A Jewish-Asian character drew blogger Nicole Wolkov to one episode of "Fresh Off the Boat."

NICOLE’S PONDERINGS: ‘Fresh Off the Boat’ is relatable, but not in the expected way for Asian blogger

A Jewish-Asian character drew blogger Nicole Wolkov to one episode of “Fresh Off the Boat.”

There is an argument that the media should have more diversity so more people will feel represented. But, when you’re a Jewish-Catholic Asian finding this representation can be hard. However, I did find something close in one episode of ABC’s show “Fresh Off the Boat.”

This show, which features the life of a young Chinese boy whose family has recently moved to America,  takes a good-hearted comedic view of Asian-American life.

Unfortunately, the show never attracted me, as my taste in films and TV shows usually falls in the categories of things blowing up and fight scenes.
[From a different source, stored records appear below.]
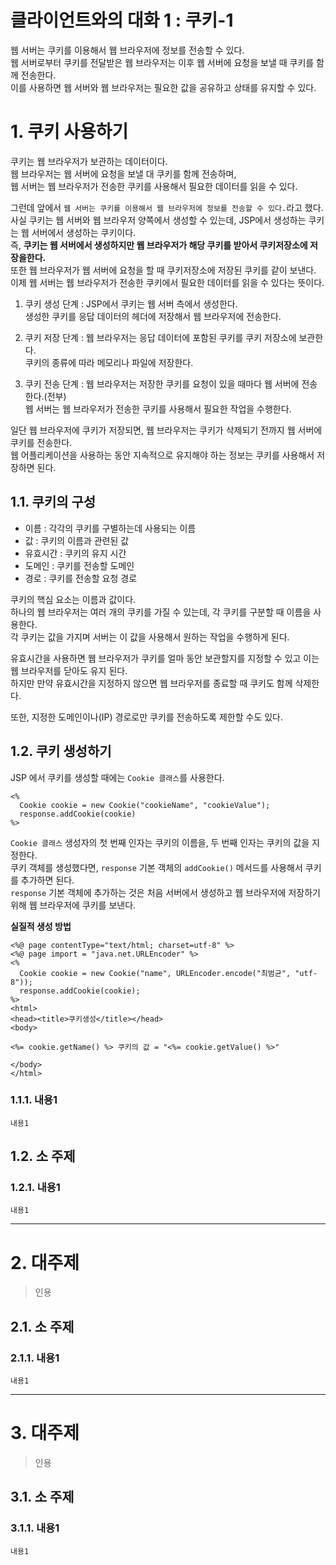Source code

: 클라이언트와의 대화 1 : 쿠키-1
=======================
웹 서버는 쿠키를 이용해서 웹 브라우저에 정보를 전송할 수 있다.      
웹 서버로부터 쿠키를 전달받은 웹 브라우저는 이후 웹 서버에 요청을 보낼 때 쿠키를 함께 전송한다.       
이를 사용하면 웹 서버와 웹 브라우저는 필요한 값을 공유하고 상태를 유지할 수 있다.     
  
# 1. 쿠키 사용하기    
쿠키는 웹 브라우저가 보관하는 데이터이다.          
웹 브라우저는 웹 서버에 요청을 보낼 대 쿠키를 함께 전송하며,         
웹 서버는 웹 브라우저가 전송한 쿠키를 사용해서 필요한 데이터를 읽을 수 있다.      
      
그런데 앞에서 ```웹 서버는 쿠키를 이용해서 웹 브라우저에 정보를 전송할 수 있다.```라고 했다.        
사실 쿠키는 웹 서버와 웹 브라우저 양쪽에서 생성할 수 있는데, JSP에서 생성하는 쿠키는 웹 서버에서 생성하는 쿠키이다.        
즉, **쿠키는 웹 서버에서 생성하지만 웹 브라우저가 해당 쿠키를 받아서 쿠키저장소에 저장을한다.**          
또한 웹 브라우저가 웹 서버에 요청을 할 때 쿠키저장소에 저장된 쿠키를 같이 보낸다.      
이제 웹 서버는 웹 브라우저가 전송한 쿠키에서 필요한 데이터를 읽을 수 있다는 뜻이다.       
     
1. 쿠키 생성 단계 : JSP에서 쿠키는 웹 서버 측에서 생성한다.  
생성한 쿠키를 응답 데이터의 헤더에 저장해서 웹 브라우저에 전송한다.    
  
2. 쿠키 저장 단계 : 웹 브라우저는 응답 데이터에 포함된 쿠키를 쿠키 저장소에 보관한다.   
쿠키의 종류에 따라 메모리나 파일에 저장한다.       
     
3. 쿠키 전송 단계 : 웹 브라우저는 저장한 쿠키를 요청이 있을 때마다 웹 서버에 전송한다.(전부)    
웹 서버는 웹 브라우저가 전송한 쿠키를 사용해서 필요한 작업을 수행한다.      
    
일단 웹 브라우저에 쿠키가 저장되면, 웹 브라우저는 쿠키가 삭제되기 전까지 웹 서버에 쿠키를 전송한다.    
웹 어플리케이션을 사용하는 동안 지속적으로 유지해야 하는 정보는 쿠키를 사용해서 저장하면 된다.     
  
## 1.1. 쿠키의 구성  
     
* 이름 : 각각의 쿠키를 구별하는데 사용되는 이름 
* 값 : 쿠키의 이름과 관련된 값  
* 유효시간 : 쿠키의 유지 시간   
* 도메인 : 쿠키를 전송할 도메인    
* 경로 : 쿠키를 전송할 요청 경로    
      
쿠키의 핵심 요소는 이름과 값이다.     
하나의 웹 브라우저는 여러 개의 쿠키를 가질 수 있는데, 각 쿠키를 구분할 때 이름을 사용한다.   
각 쿠키는 값을 가지며 서버는 이 값을 사용해서 원하는 작업을 수행하게 된다.     
    
유효시간을 사용하면 웹 브라우저가 쿠키를 얼마 동안 보관할지를 지정할 수 있고 이는 웹 브라우저를 닫아도 유지 된다.      
하지만 만약 유효시간을 지정하지 않으면 웹 브라우저를 종료할 때 쿠키도 함께 삭제한다.     
  
또한, 지정한 도메인이나(IP) 경로로만 쿠키를 전송하도록 제한할 수도 있다.   
  
## 1.2. 쿠키 생성하기
JSP 에서 쿠키를 생성할 때에는 ```Cookie 클래스```를 사용한다.  
```
<%
  Cookie cookie = new Cookie("cookieName", "cookieValue");
  response.addCookie(cookie)
%>
```
```Cookie 클래스``` 생성자의 첫 번째 인자는 쿠키의 이름을, 두 번째 인자는 쿠키의 값을 지정한다.   
쿠키 객체를 생성했다면, ```response``` 기본 객체의 ```addCookie()``` 메서드를 사용해서 쿠키를 추가하면 된다.    
```response``` 기본 객체에 추가하는 것은 처음 서버에서 생성하고 웹 브라우저에 저장하기 위해 웹 브라우저에 쿠키를 보낸다.    
   
**실질적 생성 방법**
```
<%@ page contentType="text/html; charset=utf-8" %>
<%@ page import = "java.net.URLEncoder" %>
<%
  Cookie cookie = new Cookie("name", URLEncoder.encode("최범균", "utf-8"));
  response.addCookie(cookie);
%>
<html>
<head><title>쿠키생성</title></head>
<body>

<%= cookie.getName() %> 쿠키의 값 = "<%= cookie.getValue() %>"

</body>
</html>
```





### 1.1.1. 내용1
```
내용1
```
## 1.2. 소 주제
### 1.2.1. 내용1
```
내용1
```

***
# 2. 대주제
> 인용
## 2.1. 소 주제
### 2.1.1. 내용1
```
내용1
```   

***
# 3. 대주제
> 인용
## 3.1. 소 주제
### 3.1.1. 내용1
```
내용1
```

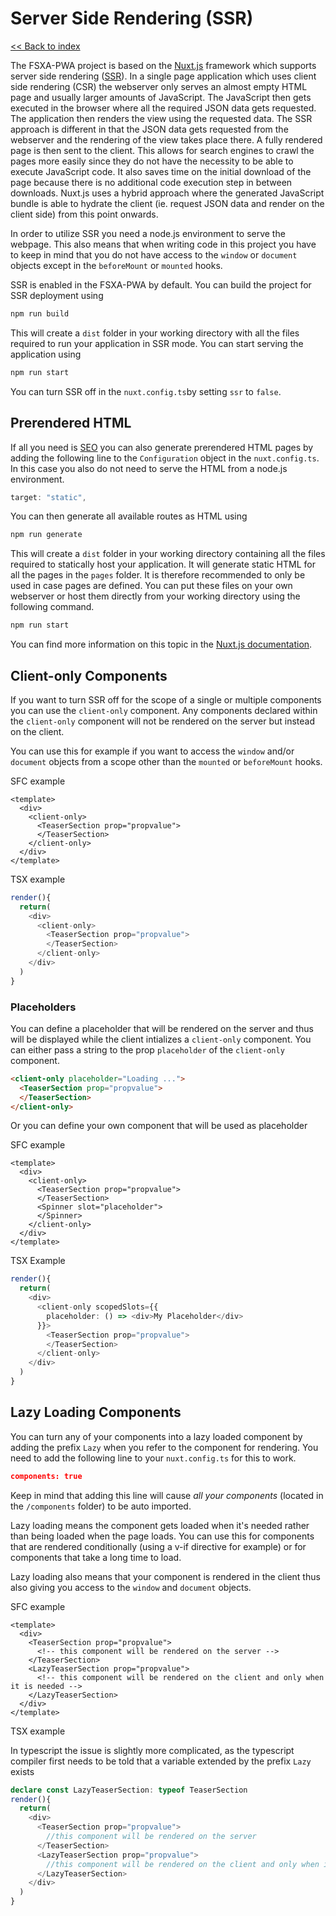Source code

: # Server Side Rendering (SSR)

[<< Back to index](./index.md)

The FSXA-PWA project is based on the [Nuxt.js](https://nuxtjs.org) framework which supports server side rendering ([SSR](https://ssr.vuejs.org/#what-is-server-side-rendering-ssr)). In a single page application which uses client side rendering (CSR) the webserver only serves an almost empty HTML page and usually larger amounts of JavaScript. The JavaScript then gets executed in the browser where all the required JSON data gets requested. The application then renders the view using the requested data. The SSR approach is different in that the JSON data gets requested from the webserver and the rendering of the view takes place there. A fully rendered page is then sent to the client. This allows for search engines to crawl the pages more easily since they do not have the necessity to be able to execute JavaScript code. It also saves time on the initial download of the page because there is no additional code execution step in between downloads. Nuxt.js uses a hybrid approach where the generated JavaScript bundle is able to hydrate the client (ie. request JSON data and render on the client side) from this point onwards.

In order to utilize SSR you need a node.js environment to serve the webpage. This also means that when writing code in this project you have to keep in mind that you do not have access to the `window` or `document` objects except in the `beforeMount` or `mounted` hooks.

SSR is enabled in the FSXA-PWA by default. You can build the project for SSR deployment using

```bash
npm run build
```

This will create a `dist` folder in your working directory with all the files required to run your application in SSR mode. You can start serving the application using

```bash
npm run start
```

You can turn SSR off in the `nuxt.config.ts`by setting `ssr` to `false`.

## Prerendered HTML

If all you need is [SEO](./SEO.md) you can also generate prerendered HTML pages by adding the following line to the `Configuration` object in the `nuxt.config.ts`. In this case you also do not need to serve the HTML from a node.js environment.

```typescript
target: "static",
```

You can then generate all available routes as HTML using

```bash
npm run generate
```

This will create a `dist` folder in your working directory containing all the files required to statically host your application. It will generate static HTML for all the pages in the `pages` folder. It is therefore recommended to only be used in case pages are defined. You can put these files on your own webserver or host them directly from your working directory using the following command.

```bash
npm run start
```

You can find more information on this topic in the [Nuxt.js documentation](https://nuxtjs.org/docs/2.x/get-started/commands#static-deployment-pre-rendered).

## Client-only Components

If you want to turn SSR off for the scope of a single or multiple components you can use the `client-only` component. Any components declared within the `client-only` component will not be rendered on the server but instead on the client.

You can use this for example if you want to access the `window` and/or `document` objects from a scope other than the `mounted` or `beforeMount` hooks.

SFC example

```vue
<template>
  <div>
    <client-only>
      <TeaserSection prop="propvalue">
      </TeaserSection>
    </client-only>
  </div>
</template>
```

TSX example

```typescript jsx
render(){
  return(
    <div>
      <client-only>
        <TeaserSection prop="propvalue">
        </TeaserSection>
      </client-only>
    </div>
  )
}
```

### Placeholders

You can define a placeholder that will be rendered on the server and thus will be displayed while the client intializes a `client-only` component. You can either pass a string to the prop `placeholder` of the `client-only` component.

```html
<client-only placeholder="Loading ...">
  <TeaserSection prop="propvalue">
  </TeaserSection>
</client-only>
```

Or you can define your own component that will be used as placeholder

SFC example

```vue
<template>
  <div>
    <client-only>
      <TeaserSection prop="propvalue">
      </TeaserSection>
      <Spinner slot="placeholder">
      </Spinner>
    </client-only>
  </div>
</template>
```
TSX Example

```typescript jsx
render(){
  return(
    <div>
      <client-only scopedSlots={{
        placeholder: () => <div>My Placeholder</div>
      }}>
        <TeaserSection prop="propvalue">
        </TeaserSection>
      </client-only>
    </div>
  )
}
```

## Lazy Loading Components

You can turn any of your components into a lazy loaded component by adding the prefix `Lazy` when you refer to the component for rendering. You need to add the following line to your `nuxt.config.ts` for this to work.

```json
components: true
```

Keep in mind that adding this line will cause *all your components* (located in the `/components` folder) to be auto imported.

Lazy loading means the component gets loaded when it's needed rather than being loaded when the page loads. You can use this for components that are rendered conditionally (using a v-if directive for example) or for components that take a long time to load.

Lazy loading also means that your component is rendered in the client thus also giving you access to the `window` and `document` objects.

SFC example

```vue
<template>
  <div>
    <TeaserSection prop="propvalue">
      <!-- this component will be rendered on the server -->
    </TeaserSection>
    <LazyTeaserSection prop="propvalue">
      <!-- this component will be rendered on the client and only when it is needed -->
    </LazyTeaserSection>
  </div>
</template>
```

TSX example

In typescript the issue is slightly more complicated, as the typescript compiler first needs to be told that a variable extended by the prefix `Lazy` exists

```typescript jsx
declare const LazyTeaserSection: typeof TeaserSection
render(){
  return(
    <div>
      <TeaserSection prop="propvalue">
        //this component will be rendered on the server
      </TeaserSection>
      <LazyTeaserSection prop="propvalue">
        //this component will be rendered on the client and only when it is needed
      </LazyTeaserSection>
    </div>
  )
}
```
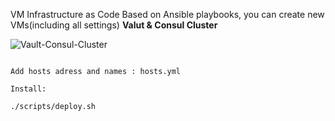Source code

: 
VM Infrastructure as Code
Based on Ansible playbooks, you can create new VMs(including all settings) 
**Valut & Consul Cluster**

![Vault-Consul-Cluster](https://user-images.githubusercontent.com/32331362/136786835-8ed83f6a-2caf-44f9-8abb-62e05bb71597.jpg)

```

Add hosts adress and names : hosts.yml

Install:

./scripts/deploy.sh

```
However, one episode, “Phillip Goldstein,” did pique my interest. This is still the only episode I’ve watched.

Why? Because I read online that it featured a Jewish-Asian kid.

Wow. Possibly something I could relate to.

In that episode, the main character, Eddie (an Asian-American middle schooler), is asked to show a new student, Phillip, around his lower school.

Phillip, a yarmulke-wearing Chinese adoptee, is pompous, nerdy and irritatingly smart.

Although I’d argue that I’m not pretentious or irksomely intelligent, I can identify with some of the scenes in this episode.

For instance, when the boys sit down for lunch, Eddie pulls out stinky tofu and asks what Phillip is having for lunch.

Much to Eddie’s surprise, Phillip replies, “Gefilte fish!”

The two boys then talk about other preferences, eventually realizing that they have nothing in common. While Eddie likes Shaq, Philip prefers Tolstoy. When Eddie says he watches “Hangin’ with Mr. Cooper,” Phillip tells him that he can’t watch TV on Fridays because it’s Shabbat.  

However, they do have one thing in common – they both eat Chinese food on Christmas Day.

I was amused by the episode, and, frankly, there is no other better way to describe it than cute. However, I can see how one could argue that Phillip’s character plays on anti-Semitic stereotypes.

Junior Nicole Wolkov

Because I am not easily offended, I didn’t see it as being anti-Semitic.

Maybe other Asian Jews would disagree.

The conflict begins when Eddie wants to go to a Beastie Boys concert. Eddie’s mother, who disapproves of rap music, won’t allow him to go. However, when Eddie tells her Phillip wants to go, she caves because Phillip is the “perfect” son she’s always wanted. (Unlike Eddie, Phillip is studious and plays music). Seeing this as an opportunity for his own good fortune, Phillip agrees to go with Eddie only if they attend a “Les Miserables” concert beforehand. Phillip needs Eddie’s mother to drive them as it is the Sabbath and Phillip can’t handle money to pay for the tickets. Thus, Phillip uses Eddie as a Shabbos goy.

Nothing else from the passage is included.